«Se conoscete e trovate di vostro gusto uno o più vini, che comprate o ordinate in enoteca o al ristorante, potete già considerarvi degli intenditori». Si apre con queste parole il saggio di Leon D. Adams appena tradotto da Mondadori e intitolato Liberi di bere (pp. 192, euro 16,90). Un testo con un messaggio chiaro diretto a chi apprezza una buona bottiglia, ma avverte il timore di essere considerato un tipo da vino della casa: ognuno deve bere quello che gli piace. Assioma che è anche la filosofia da cui è nata Tannico, la Amazon di chi ama accompagnare pasti e momenti di relax con un buon calice. E del volume di Leon Adams, la brand manager di Tannico, Juliette Bellavita, ha scritto una prefazione al testo italiano.
Tannico è una società che vende online un milione di bottiglie all'anno ed è nata da un'idea di Marco Magnocavallo e della sua compagna: «In un settore, quello delle aziende vitivinicole, rimasto per troppo tempo ancorato a meccanismi del passato, a stereotipi o abitudini commerciali che mal si sposano con il progresso - afferma l'imprenditore - Tannico ha l'ambizione di rivoluzionare il mercato dando voce ai piccoli produttori artigiani, semplificando gli aspetti commerciali tra aziende e canale e tra cantine e clienti finali».
Proprio grazie all'approccio innovativo di questa azienda si è aperto un mercato, di cui questa è leader indiscusso, per aver favorito le piccole e grandi aziende vitivinicole.

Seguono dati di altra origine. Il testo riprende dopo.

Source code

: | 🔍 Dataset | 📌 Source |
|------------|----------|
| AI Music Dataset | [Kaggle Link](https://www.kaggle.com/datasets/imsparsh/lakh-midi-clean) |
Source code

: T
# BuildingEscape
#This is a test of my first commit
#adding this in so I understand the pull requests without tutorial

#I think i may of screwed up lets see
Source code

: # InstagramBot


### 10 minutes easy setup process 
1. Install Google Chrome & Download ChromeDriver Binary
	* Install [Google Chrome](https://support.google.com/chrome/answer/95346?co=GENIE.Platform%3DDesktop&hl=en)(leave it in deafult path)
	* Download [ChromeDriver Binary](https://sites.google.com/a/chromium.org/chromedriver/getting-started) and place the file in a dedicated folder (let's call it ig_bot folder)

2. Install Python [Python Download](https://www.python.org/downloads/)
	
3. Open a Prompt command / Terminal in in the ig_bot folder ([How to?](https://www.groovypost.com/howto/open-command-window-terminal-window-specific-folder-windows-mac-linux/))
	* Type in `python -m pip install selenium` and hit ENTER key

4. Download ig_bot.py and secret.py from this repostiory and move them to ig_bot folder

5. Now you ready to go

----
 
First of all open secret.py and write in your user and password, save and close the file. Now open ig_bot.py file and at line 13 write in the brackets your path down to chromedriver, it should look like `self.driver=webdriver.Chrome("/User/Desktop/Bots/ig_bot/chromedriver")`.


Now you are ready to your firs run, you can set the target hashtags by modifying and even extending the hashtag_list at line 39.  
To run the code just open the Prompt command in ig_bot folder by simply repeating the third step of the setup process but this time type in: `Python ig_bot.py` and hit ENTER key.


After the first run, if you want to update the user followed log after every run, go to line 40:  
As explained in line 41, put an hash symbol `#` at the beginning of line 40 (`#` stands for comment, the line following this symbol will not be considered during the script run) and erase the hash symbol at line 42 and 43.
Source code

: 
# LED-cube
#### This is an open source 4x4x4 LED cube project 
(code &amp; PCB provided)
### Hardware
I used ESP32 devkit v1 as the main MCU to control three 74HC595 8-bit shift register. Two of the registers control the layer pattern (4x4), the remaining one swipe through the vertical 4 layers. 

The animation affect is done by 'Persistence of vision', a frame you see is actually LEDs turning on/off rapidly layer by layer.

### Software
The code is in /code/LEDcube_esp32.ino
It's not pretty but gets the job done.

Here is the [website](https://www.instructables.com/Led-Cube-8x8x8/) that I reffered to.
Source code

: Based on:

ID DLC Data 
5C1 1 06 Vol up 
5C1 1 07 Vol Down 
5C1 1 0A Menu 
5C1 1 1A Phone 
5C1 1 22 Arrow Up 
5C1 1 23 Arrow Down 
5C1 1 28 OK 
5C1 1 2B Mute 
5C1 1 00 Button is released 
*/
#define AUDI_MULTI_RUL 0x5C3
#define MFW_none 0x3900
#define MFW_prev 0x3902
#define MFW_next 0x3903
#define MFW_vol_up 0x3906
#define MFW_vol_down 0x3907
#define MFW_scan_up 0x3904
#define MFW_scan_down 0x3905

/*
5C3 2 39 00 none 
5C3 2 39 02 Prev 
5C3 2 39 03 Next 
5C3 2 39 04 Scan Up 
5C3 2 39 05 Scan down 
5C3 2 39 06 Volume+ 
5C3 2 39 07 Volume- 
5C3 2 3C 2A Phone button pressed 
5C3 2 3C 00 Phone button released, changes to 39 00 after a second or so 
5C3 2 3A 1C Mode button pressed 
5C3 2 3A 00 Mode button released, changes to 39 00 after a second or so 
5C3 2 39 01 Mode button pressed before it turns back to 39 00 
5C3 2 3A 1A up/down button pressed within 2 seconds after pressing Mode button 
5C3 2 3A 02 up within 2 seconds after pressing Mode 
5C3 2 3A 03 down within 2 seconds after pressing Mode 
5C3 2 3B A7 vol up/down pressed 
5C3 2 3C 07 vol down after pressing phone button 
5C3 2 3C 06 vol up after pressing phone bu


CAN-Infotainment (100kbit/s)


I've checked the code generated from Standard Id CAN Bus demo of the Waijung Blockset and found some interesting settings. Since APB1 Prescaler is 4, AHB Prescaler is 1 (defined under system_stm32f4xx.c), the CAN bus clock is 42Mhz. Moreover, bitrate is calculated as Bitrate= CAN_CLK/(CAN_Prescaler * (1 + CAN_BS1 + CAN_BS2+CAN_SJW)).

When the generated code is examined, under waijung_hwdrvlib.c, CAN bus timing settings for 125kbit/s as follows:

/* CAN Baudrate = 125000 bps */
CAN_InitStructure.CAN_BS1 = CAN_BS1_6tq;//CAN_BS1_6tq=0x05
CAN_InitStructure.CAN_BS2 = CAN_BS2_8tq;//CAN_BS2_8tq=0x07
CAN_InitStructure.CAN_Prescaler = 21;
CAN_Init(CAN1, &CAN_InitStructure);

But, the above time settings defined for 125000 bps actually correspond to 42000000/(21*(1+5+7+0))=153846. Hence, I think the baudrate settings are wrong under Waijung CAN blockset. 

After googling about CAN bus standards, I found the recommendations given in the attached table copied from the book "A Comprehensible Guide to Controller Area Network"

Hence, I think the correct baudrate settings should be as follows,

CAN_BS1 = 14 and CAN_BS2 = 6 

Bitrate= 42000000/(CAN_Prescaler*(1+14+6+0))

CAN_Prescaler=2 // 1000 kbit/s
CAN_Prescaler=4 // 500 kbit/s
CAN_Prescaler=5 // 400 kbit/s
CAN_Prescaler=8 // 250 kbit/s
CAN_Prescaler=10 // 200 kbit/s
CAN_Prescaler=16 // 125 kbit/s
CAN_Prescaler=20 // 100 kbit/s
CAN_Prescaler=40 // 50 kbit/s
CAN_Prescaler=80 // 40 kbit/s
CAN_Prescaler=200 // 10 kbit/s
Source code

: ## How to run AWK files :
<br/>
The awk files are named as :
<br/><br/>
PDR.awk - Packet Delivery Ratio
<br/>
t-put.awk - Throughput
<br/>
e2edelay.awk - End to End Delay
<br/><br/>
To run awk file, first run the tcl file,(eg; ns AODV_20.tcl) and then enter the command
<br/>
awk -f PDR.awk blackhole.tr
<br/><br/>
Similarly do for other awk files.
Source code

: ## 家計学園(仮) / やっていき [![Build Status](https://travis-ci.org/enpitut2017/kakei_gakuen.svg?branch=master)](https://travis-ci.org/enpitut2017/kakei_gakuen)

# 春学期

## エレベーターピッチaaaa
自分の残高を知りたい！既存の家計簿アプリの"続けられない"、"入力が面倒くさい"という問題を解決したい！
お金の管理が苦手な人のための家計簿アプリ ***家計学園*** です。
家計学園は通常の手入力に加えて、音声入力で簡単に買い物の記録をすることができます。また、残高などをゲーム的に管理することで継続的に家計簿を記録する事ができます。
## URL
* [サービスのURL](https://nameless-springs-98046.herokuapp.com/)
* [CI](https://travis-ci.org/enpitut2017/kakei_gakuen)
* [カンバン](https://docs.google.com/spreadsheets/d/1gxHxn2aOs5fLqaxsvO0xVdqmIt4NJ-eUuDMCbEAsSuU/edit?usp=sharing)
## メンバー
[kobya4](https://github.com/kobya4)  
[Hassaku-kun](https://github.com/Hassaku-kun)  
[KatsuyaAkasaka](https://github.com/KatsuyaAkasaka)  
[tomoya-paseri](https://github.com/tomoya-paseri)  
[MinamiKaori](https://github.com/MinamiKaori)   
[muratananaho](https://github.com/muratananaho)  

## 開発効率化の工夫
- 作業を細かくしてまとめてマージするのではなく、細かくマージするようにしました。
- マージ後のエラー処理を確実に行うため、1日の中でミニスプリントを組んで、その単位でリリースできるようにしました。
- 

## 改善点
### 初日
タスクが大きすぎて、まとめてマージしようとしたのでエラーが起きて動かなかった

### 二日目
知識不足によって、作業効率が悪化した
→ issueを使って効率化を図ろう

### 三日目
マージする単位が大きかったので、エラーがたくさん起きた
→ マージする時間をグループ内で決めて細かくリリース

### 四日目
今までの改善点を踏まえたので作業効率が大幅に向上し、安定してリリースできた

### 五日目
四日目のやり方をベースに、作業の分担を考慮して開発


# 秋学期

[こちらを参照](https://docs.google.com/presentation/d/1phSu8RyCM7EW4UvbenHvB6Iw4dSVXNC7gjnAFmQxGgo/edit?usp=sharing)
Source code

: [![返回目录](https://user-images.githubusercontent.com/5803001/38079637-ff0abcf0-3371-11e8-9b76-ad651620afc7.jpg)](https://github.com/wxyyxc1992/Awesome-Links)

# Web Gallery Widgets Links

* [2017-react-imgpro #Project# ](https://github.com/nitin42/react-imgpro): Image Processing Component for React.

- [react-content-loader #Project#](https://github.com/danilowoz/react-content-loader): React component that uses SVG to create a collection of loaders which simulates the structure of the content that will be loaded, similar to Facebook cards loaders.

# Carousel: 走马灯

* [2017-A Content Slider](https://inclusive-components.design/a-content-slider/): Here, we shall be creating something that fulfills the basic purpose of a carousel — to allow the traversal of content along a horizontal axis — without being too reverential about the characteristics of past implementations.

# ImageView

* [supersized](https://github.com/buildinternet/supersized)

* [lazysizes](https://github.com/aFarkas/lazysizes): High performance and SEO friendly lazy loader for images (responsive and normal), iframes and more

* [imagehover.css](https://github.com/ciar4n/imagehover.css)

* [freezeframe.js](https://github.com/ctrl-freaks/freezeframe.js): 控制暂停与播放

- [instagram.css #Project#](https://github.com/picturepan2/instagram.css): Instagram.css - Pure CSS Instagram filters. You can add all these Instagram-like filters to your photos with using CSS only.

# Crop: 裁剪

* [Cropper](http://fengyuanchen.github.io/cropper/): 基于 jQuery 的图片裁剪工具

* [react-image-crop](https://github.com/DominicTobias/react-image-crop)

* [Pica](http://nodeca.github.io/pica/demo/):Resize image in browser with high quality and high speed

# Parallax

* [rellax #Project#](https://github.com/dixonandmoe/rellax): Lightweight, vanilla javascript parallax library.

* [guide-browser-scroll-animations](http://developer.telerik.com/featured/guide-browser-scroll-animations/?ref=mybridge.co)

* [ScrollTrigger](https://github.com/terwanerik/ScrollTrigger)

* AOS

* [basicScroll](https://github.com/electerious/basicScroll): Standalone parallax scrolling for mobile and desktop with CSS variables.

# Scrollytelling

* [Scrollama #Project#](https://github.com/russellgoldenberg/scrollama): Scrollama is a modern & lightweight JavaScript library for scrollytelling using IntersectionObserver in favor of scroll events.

Un impegno che si è tradotto anche in un'inchiesta che ha permesso di tracciare il profilo del bevitore milanese. Nemmeno a dirlo, uno dei primi dati emersi dalla ricerca sviluppata per il Giornale è che il cliente milanese spende il 5 per cento in più in bollicine rispetto all'italiano medio. E ama molto la marca Ruinart, la differenza è del 43 per cento, rispetto al dato nazionale.
Sotto la Madonnina si spende molto di più nella fascia «Iconic», cioè quella sopra i 200 euro a bottiglia. In questo campo la differenza tra il cliente medio e quello del capoluogo lombardo è del 28 per cento. Il grosso degli acquisti però è nel segmento «Value» quello tra i 10 e i 15 euro, un dato in linea con l'italiano medio, ma comunque percentualmente inferiore del 14 per cento per i meneghini.
Se i milanesi comprano vini costosi più che nel resto d'Italia il motivo sta nella considerazione che «il cliente milanese è molto benestante, il 73% degli acquisti provengono dalle persone con reddito maggiore ai 42mila euro - spiegano a Tannico - Questa fascia di reddito a Milano è molto più incisiva della media italiana (+50% rispetto alla media). Questo naturalmente si riflette anche dal fatto che i milanesi sono molto interessati alle etichette Iconic».
Se poi ci siano più ricchi a Milano o se i benestanti siano soliti utilizzare di più le nuove tecnologie, la ricerca di Tannico non può dirlo: dall'approfondimento risulta anche
che le donne che comprano vino siano meno di un quinto del totale dei clienti, ma non è detto che non lo bevano. L'unico dato perfettamente in linea tra Milano e resto d'Italia è l'età media di chi compra online: 44 anni.